JC: Que outros itens destacaria?
AP: Tem a questão tecnológica e educacional. O Cefet (Centro Federal de Educação Tecnológica) precisa se desenvolver. Se aliarmos as escolas técnicas à tecnologia, à infraestrutura, poderemos ter um mandato vitorioso. O Senado precisa ter uma força ativa na modulagem das políticas sociais. Tem grandes projetos lá que podem contribuir. E podemos desenvolver emendas na questão das mulheres. O PAC (Programa de Aceleração do Crescimento) 2 vai trazer projetos como um número grande de creches em todo o Brasil. A partir disso, podemos desenvolver políticas sociais. O setor das trabalhadoras rurais é um exemplo de olhar determinado. Queremos ter números de grãos, mas além das sacas, precisamos ver as pessoas. Nosso olhar vai ser também para a questão social.
JC: Qual é a sua plataforma nesta campanha que a diferencia das outras candidaturas?

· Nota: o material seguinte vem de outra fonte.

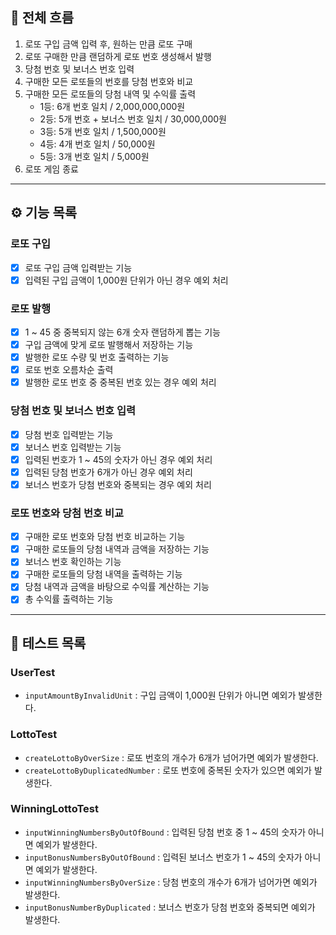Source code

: ## 🎯 전체 흐름

1. 로또 구입 금액 입력 후, 원하는 만큼 로또 구매
2. 로또 구매한 만큼 랜덤하게 로또 번호 생성해서 발행
3. 당첨 번호 및 보너스 번호 입력
4. 구매한 모든 로또들의 번호를 당첨 번호와 비교
5. 구매한 모든 로또들의 당첨 내역 및 수익률 출력
   - 1등: 6개 번호 일치 / 2,000,000,000원
   - 2등: 5개 번호 + 보너스 번호 일치 / 30,000,000원
   - 3등: 5개 번호 일치 / 1,500,000원
   - 4등: 4개 번호 일치 / 50,000원
   - 5등: 3개 번호 일치 / 5,000원
6. 로또 게임 종료

---

## ⚙️ 기능 목록

### 로또 구입  
- [x] 로또 구입 금액 입력받는 기능
- [x] 입력된 구입 금액이 1,000원 단위가 아닌 경우 예외 처리

### 로또 발행  
- [x] 1 ~ 45 중 중복되지 않는 6개 숫자 랜덤하게 뽑는 기능
- [x] 구입 금액에 맞게 로또 발행해서 저장하는 기능
- [x] 발행한 로또 수량 및 번호 출력하는 기능
- [x] 로또 번호 오름차순 출력
- [x] 발행한 로또 번호 중 중복된 번호 있는 경우 예외 처리

### 당첨 번호 및 보너스 번호 입력  
- [x] 당첨 번호 입력받는 기능
- [x] 보너스 번호 입력받는 기능
- [x] 입력된 번호가 1 ~ 45의 숫자가 아닌 경우 예외 처리
- [x] 입력된 당첨 번호가 6개가 아닌 경우 예외 처리
- [x] 보너스 번호가 당첨 번호와 중복되는 경우 예외 처리

### 로또 번호와 당첨 번호 비교
- [x] 구매한 로또 번호와 당첨 번호 비교하는 기능
- [x] 구매한 로또들의 당첨 내역과 금액을 저장하는 기능
- [x] 보너스 번호 확인하는 기능
- [x] 구매한 로또들의 당첨 내역을 출력하는 기능
- [x] 당첨 내역과 금액을 바탕으로 수익률 계산하는 기능
- [x] 총 수익률 출력하는 기능

---

## 🚦 테스트 목록

### UserTest
- `inputAmountByInvalidUnit` : 구입 금액이 1,000원 단위가 아니면 예외가 발생한다.

### LottoTest
- `createLottoByOverSize` : 로또 번호의 개수가 6개가 넘어가면 예외가 발생한다.
- `createLottoByDuplicatedNumber` : 로또 번호에 중복된 숫자가 있으면 예외가 발생한다.

### WinningLottoTest
- `inputWinningNumbersByOutOfBound` : 입력된 당첨 번호 중 1 ~ 45의 숫자가 아니면 예외가 발생한다.
- `inputBonusNumbersByOutOfBound` : 입력된 보너스 번호가 1 ~ 45의 숫자가 아니면 예외가 발생한다.
- `inputWinningNumbersByOverSize` : 당첨 번호의 개수가 6개가 넘어가면 예외가 발생한다.
- `inputBonusNumberByDuplicated` : 보너스 번호가 당첨 번호와 중복되면 예외가 발생한다.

AP: O meu olhar é para contribuir com a humanização. A exemplo do senador Paim, que tem um olhar para os negros, aposentados, jovens, também terei esse olhar. E mais ainda para as mulheres. Somos 52% da população, estamos no mercado de trabalho, mas há desigualdade das mulheres em espaço de poder, de oportunidades, e de políticas sociais. Há mulheres que morrem por agressão, como a amante do goleiro Bruno… Se queremos humanizar a sociedade, é preciso olhar para isso.

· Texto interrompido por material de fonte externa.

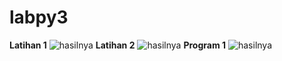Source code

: # labpy3

**Latihan 1**
![hasilnya](https://github.com/rizwan523/labpy3/blob/master/1.png)
**Latihan 2**
![hasilnya](https://github.com/rizwan523/labpy3/blob/master/2.png)
**Program 1**
![hasilnya](https://github.com/rizwan523/labpy3/blob/master/3.png)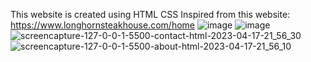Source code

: This website is created using HTML CSS
Inspired from this website: https://www.longhornsteakhouse.com/home
![image](https://user-images.githubusercontent.com/49605916/232549892-15d18c25-c5b4-4f34-8cfe-551ca920d402.png)
![image](https://user-images.githubusercontent.com/49605916/232549986-d7806a4d-7f51-424c-b681-7c6bb034d615.png)
![screencapture-127-0-0-1-5500-contact-html-2023-04-17-21_56_30](https://user-images.githubusercontent.com/49605916/232550188-19b4218e-41b7-42ce-99dc-5579973023a4.png)
![screencapture-127-0-0-1-5500-about-html-2023-04-17-21_56_10](https://user-images.githubusercontent.com/49605916/232550198-f668683d-e0af-4a05-a210-497d79c1df84.png)
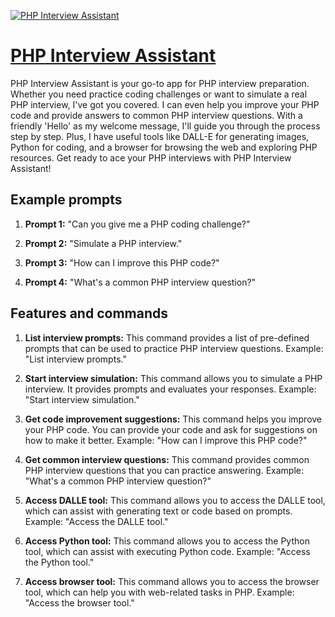 [![PHP Interview Assistant](https://files.oaiusercontent.com/file-zy8hbXmW7CkwzsSYmrKnA1hq?se=2123-10-19T07%3A26%3A52Z&sp=r&sv=2021-08-06&sr=b&rscc=max-age%3D31536000%2C%20immutable&rscd=attachment%3B%20filename%3Dlogo.png&sig=slK1CEem4Bs7fss2JN4dPNSn4cwTyYC5sCf0zvo9Qjs%3D)](https://chat.openai.com/g/g-UOjns5Wlk-php-interview-assistant)

# [PHP Interview Assistant](https://chat.openai.com/g/g-UOjns5Wlk-php-interview-assistant)

PHP Interview Assistant is your go-to app for PHP interview preparation. Whether you need practice coding challenges or want to simulate a real PHP interview, I've got you covered. I can even help you improve your PHP code and provide answers to common PHP interview questions. With a friendly 'Hello' as my welcome message, I'll guide you through the process step by step. Plus, I have useful tools like DALL-E for generating images, Python for coding, and a browser for browsing the web and exploring PHP resources. Get ready to ace your PHP interviews with PHP Interview Assistant!

## Example prompts

1. **Prompt 1:** "Can you give me a PHP coding challenge?"

2. **Prompt 2:** "Simulate a PHP interview."

3. **Prompt 3:** "How can I improve this PHP code?"

4. **Prompt 4:** "What's a common PHP interview question?"

## Features and commands

1. **List interview prompts:** This command provides a list of pre-defined prompts that can be used to practice PHP interview questions. Example: "List interview prompts."

2. **Start interview simulation:** This command allows you to simulate a PHP interview. It provides prompts and evaluates your responses. Example: "Start interview simulation."

3. **Get code improvement suggestions:** This command helps you improve your PHP code. You can provide your code and ask for suggestions on how to make it better. Example: "How can I improve this PHP code?"

4. **Get common interview questions:** This command provides common PHP interview questions that you can practice answering. Example: "What's a common PHP interview question?"

5. **Access DALLE tool:** This command allows you to access the DALLE tool, which can assist with generating text or code based on prompts. Example: "Access the DALLE tool."

6. **Access Python tool:** This command allows you to access the Python tool, which can assist with executing Python code. Example: "Access the Python tool."

7. **Access browser tool:** This command allows you to access the browser tool, which can help you with web-related tasks in PHP. Example: "Access the browser tool."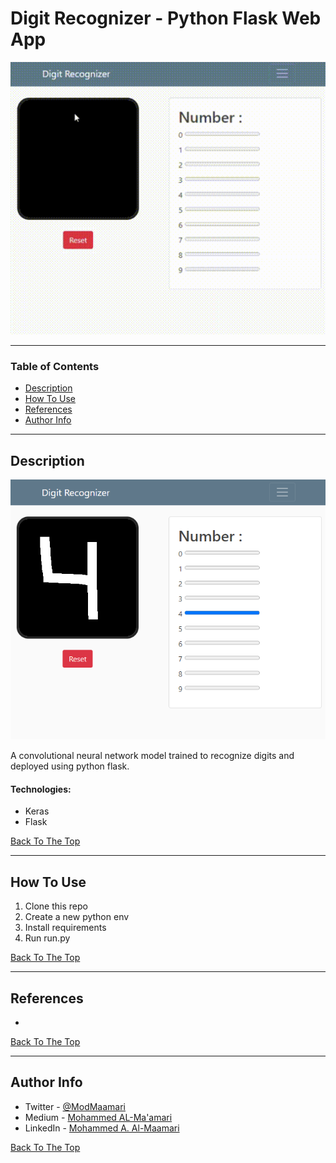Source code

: # Digit Recognizer - Python Flask Web App

![Project Image](images/main_01.gif)

---

### Table of Contents

- [Description](#description)
- [How To Use](#how-to-use)
- [References](#references)
- [Author Info](#author-info)

---

## Description
![Project Image](images/01.png)

A convolutional neural network model trained to recognize digits and deployed using python flask.

#### Technologies:

- Keras 
- Flask


[Back To The Top](#digit-recognizer---python-flask-web-app)

---

## How To Use

1. Clone this repo
2. Create a new python env
3. Install requirements
4. Run run.py

[Back To The Top](#digit-recognizer---python-flask-web-app)

---

## References

- 

[Back To The Top](#digit-recognizer---python-flask-web-app)

---

## Author Info

- Twitter - [@ModMaamari](https://twitter.com/ModMaamari)
- Medium - [Mohammed AL-Ma'amari](https://medium.com/@mamarih1)
- LinkedIn - [Mohammed A. Al-Maamari
](https://www.linkedin.com/in/mohammed-maamari)

[Back To The Top](#digit-recognizer---python-flask-web-app)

JC: A sua candidatura é uma novidade em relação a outros nomes que já eram conhecidos…
AP: Posso ser o novo na candidatura ao Senado, mas não sou nova na política. Faço política desde os 13 anos, no movimento da juventude, de mulheres, dos trabalhadores. Tenho uma história. As candidaturas postas são todas legítimas, são nomes fortes, porque têm uma aparição pública maior que a minha.
JC: Outras coligações optaram por não preencher as duas vagas ao Senado e concentraram a campanha em um nome. A Unidade Popular pelo Rio Grande optou por lançar dois candidatos. Qual a sua avaliação?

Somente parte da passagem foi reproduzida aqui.